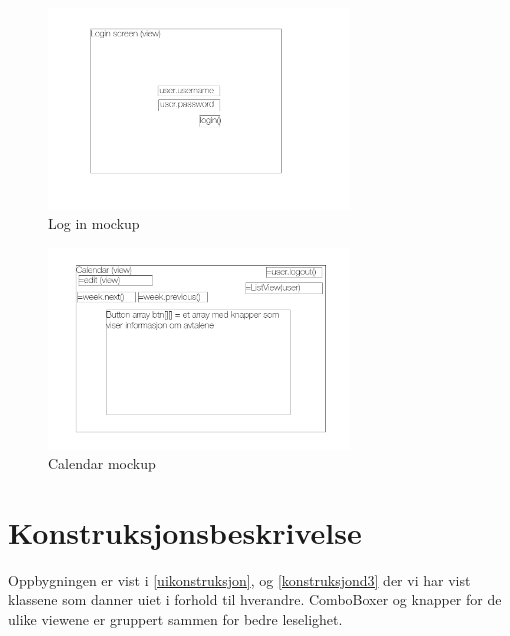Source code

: \documentclass{article}
\begin{document}
\begin{figure}[h!] 
    \begin{center} 
        \includegraphics[width=8cm]{login_screen.png}
        \caption{Log in mockup}
    \label{loginmockup}
    \end{center}
\end{figure}

\begin{figure}[h!] 
    \begin{center} 
        \includegraphics[width=8cm]{Calendar_view.png}
        \caption{Calendar mockup}
    \label{mainmockup}
    \end{center}
\end{figure}









\section{Konstruksjonsbeskrivelse}
Oppbygningen er vist i \ref{uikonstruksjon}, og \ref{konstruksjond3} der vi har vist klassene som danner uiet i forhold til hverandre. ComboBoxer og knapper for de ulike viewene er gruppert sammen for bedre leselighet. 
\end{document}
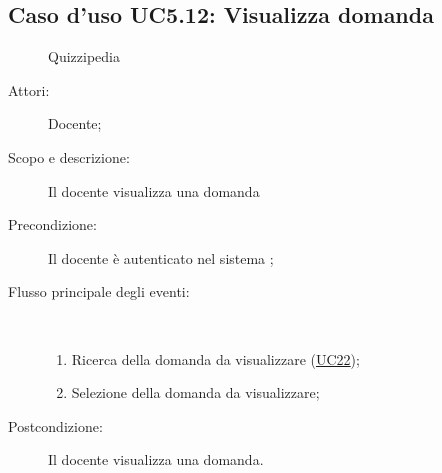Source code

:\subsection{Caso d'uso UC5.12: Visualizza domanda}
	\begin{figure}[H]
		\centering
		\begin{resizedtikzpicture}{\textwidth}
		\begin{umlsystem}[x=0, fill=lightgray!20]{Quizzipedia}
		\end{umlsystem}
		\end{resizedtikzpicture}
		\caption{}
	\end{figure}
\begin{description}
\item[Attori:] Docente;
\item[Scopo e descrizione:] Il docente visualizza una domanda
      \item[Precondizione:] Il docente è autenticato nel sistema
;

        \item[Flusso principale degli eventi:] \ 
 \begin{enumerate}
          \item Ricerca della domanda da visualizzare (\hyperlink{UC22}{UC22});
          \item Selezione della domanda da visualizzare;

      \end{enumerate}
    \item[Postcondizione:] Il docente visualizza una domanda.
  \end{description}
\hypertarget{UC5.13}{}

========================================

■ Exercise details: The full set of entries should be transcribed exactly, pictures left aside.

■ Result:
Source code

: \documentclass{article}
\begin{document}
\begin{figure}[h!] 
    \begin{center} 
        \includegraphics[width=8cm]{login_screen.png}
        \caption{Log in mockup}
    \label{loginmockup}
    \end{center}
\end{figure}

\begin{figure}[h!] 
    \begin{center} 
        \includegraphics[width=8cm]{Calendar_view.png}
        \caption{Calendar mockup}
    \label{mainmockup}
    \end{center}
\end{figure}









\section{Konstruksjonsbeskrivelse}
Oppbygningen er vist i \ref{uikonstruksjon}, og \ref{konstruksjond3} der vi har vist klassene som danner uiet i forhold til hverandre. ComboBoxer og knapper for de ulike viewene er gruppert sammen for bedre leselighet. 
\end{document}
Source code

:\subsection{Caso d'uso UC5.12: Visualizza domanda}
	\begin{figure}[H]
		\centering
		\begin{resizedtikzpicture}{\textwidth}
		\begin{umlsystem}[x=0, fill=lightgray!20]{Quizzipedia}
		\end{umlsystem}
		\end{resizedtikzpicture}
		\caption{}
	\end{figure}
\begin{description}
\item[Attori:] Docente;
\item[Scopo e descrizione:] Il docente visualizza una domanda
      \item[Precondizione:] Il docente è autenticato nel sistema
;

        \item[Flusso principale degli eventi:] \ 
 \begin{enumerate}
          \item Ricerca della domanda da visualizzare (\hyperlink{UC22}{UC22});
          \item Selezione della domanda da visualizzare;

      \end{enumerate}
    \item[Postcondizione:] Il docente visualizza una domanda.
  \end{description}
\hypertarget{UC5.13}{}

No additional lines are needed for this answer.